When we have a high-dimension configuration space, e.g., a system containing hundreds of thousands of atoms with each atom carrying 3 degrees of freedom (DOF), it becomes difficult to sample the system. For example, if we want to sample the configuration with low energy (thus considered as energetically stable) or in best agreement with experimental data, we will find such a fact – the portion that the collection of systems that we want to sample takes among the overall number of possbile configurations, is vanishingly small. Therefore, accordingly, the probability of sampling such configurations in a normal way, e.g., sampling in a uniformly random manner, is vanishingly small. In practice, this just becomes a forbidded task.

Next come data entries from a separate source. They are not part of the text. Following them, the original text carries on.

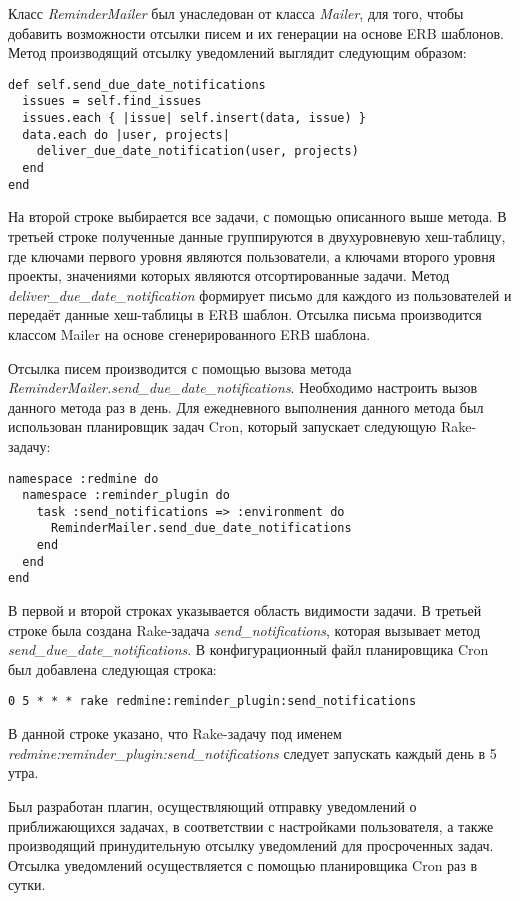 Класс \textit{ReminderMailer} был унаследован от класса \textit{Mailer}, для
того, чтобы добавить возможности отсылки писем и их генерации на основе ERB
шаблонов. Метод производящий отсылку уведомлений выглядит следующим образом:
\small{\begin{lstlisting}
def self.send_due_date_notifications
  issues = self.find_issues
  issues.each { |issue| self.insert(data, issue) }
  data.each do |user, projects|
    deliver_due_date_notification(user, projects)
  end
end
\end{lstlisting}}
На второй строке выбирается все задачи, с помощью описанного выше метода. В
третьей строке полученные данные группируются в двухуровневую хеш-таблицу, где
ключами первого уровня являются пользователи, а ключами второго уровня проекты,
значениями которых являются отсортированные задачи. Метод
\textit{deliver\_due\_date\_notification} формирует письмо для каждого из
пользователей и передаёт данные хеш-таблицы в ERB шаблон. Отсылка письма
производится классом Mailer на основе сгенерированного ERB шаблона.

Отсылка писем производится с помощью вызова метода
\textit{ReminderMailer.send\_due\_date\_notifications}. Необходимо настроить
вызов данного метода раз в день. Для ежедневного выполнения данного метода был
использован планировщик задач Cron, который запускает следующую Rake-задачу:
\small{\begin{lstlisting}
namespace :redmine do
  namespace :reminder_plugin do
    task :send_notifications => :environment do
      ReminderMailer.send_due_date_notifications
    end
  end
end
\end{lstlisting}}
В первой и второй строках указывается область видимости задачи. В третьей
строке была создана Rake-задача \textit{send\_notifications}, которая вызывает
метод \textit{send\_due\_date\_notifications}. В конфигурационный файл
планировщика Cron был добавлена следующая строка:
\small{\begin{lstlisting}
0 5 * * * rake redmine:reminder_plugin:send_notifications
\end{lstlisting}}
В данной строке указано, что Rake-задачу под именем
\textit{redmine:reminder\_plugin:send\_notifications} следует запускать каждый
день в 5 утра.

Был разработан плагин, осуществляющий отправку уведомлений о приближающихся
задачах, в соответствии с настройками пользователя, а также производящий
принудительную отсылку уведомлений для просроченных задач. Отсылка уведомлений
осуществляется с помощью планировщика Cron раз в сутки.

In such situations, Metropolis Monte Carlo algorithm comes to help, at least providing a practical way to sample the system. Here in the blog, I am taking systems that can be described by the canonical ensemble as an examples to demonstrate the mathematical idea for the algorithm. In fact, the same logic to be presented here applies to general types of distributions as well. For the canonical ensemble, systems follow the Boltzmann distribution – namely, the distribution of the number of microstates (one microstate is just a possible configuration) follows the Boltzmann statistics. In another word, the number of configurations with a certain property (e.g., energy, or, agreement with experimental data) follows the Boltzmann statistics,
\[e^{-\beta E_i}\]where \(\beta = \frac{1}{k_B T}\), \(k_B\) is the Boltzmann constant, and \(T\) refers to the system temperature. \(i\) here labels a certain state of the system. Given the distribution, the idea of Metropolis Monte Carlo algorithm is straightforward. Starting from a random configuration of the system, for a certain configuration and the proposed next-step in the chain of configuration evolution, though the absolute probability for each configuration (current one and the one proposed next) cannot be calculated (since the partition function is intractable, i.e., impossible to calculate), the relative probability can be computed since the partition function will simply be canceled out. As such, during the Metropolis Monte Carlo running, the relative probability of the proposed configuration will be calculated against the current configuration. If the relative probability is larger than 1, this means the proposed configuration is for sure possible and therefore it will be considered as being accepted. If the relative probability is smaller than 1, then we don’t directly reject it. Instead, a random number will be generated and compared to the relative probability. The acceptance/rejection will be determined depending on the relation between the two. Doing such is to avoid the system being trapped in local minima. Such a process applies to any type of distribution. Mathematically, we have,
\[P_i = \frac{e^{-\beta E_i}}{Z}\]where the top part is just the Boltzmann distribution and the bottom part is the partition function (which sums up similar top terms for all microstates, serving as the overall normalization factor). Say \(i=c\) for the current configuration and \(i=n\) for the next configuration (i.e., the proposed one), then the relative probability is calculated as,
\[\frac{P_n}{P_c} = e^{-\beta(E_n - E_c)}\]This is the quantity in the heart of the commonly implemented Metropolis Monte Carlo approach for sampling systems (e.g., the one used in the RMCProfile package [1-3]). In the expression above, I am using energy in the exponential part of the Boltzmann distribution. In practice, depending on our specific problems, it can be replaced by other quantities, e.g., the agreement with the experimental data while using the algorithm for driving the structure model towards the best agreement with the experimentally measured data, e.g., the total scattering data.
References
[1] https://rmcprofile.ornl.gov/
[2] Matthew G Tucker, et al. 2007, J. Phys.: Condens. Matter, 19, 335218.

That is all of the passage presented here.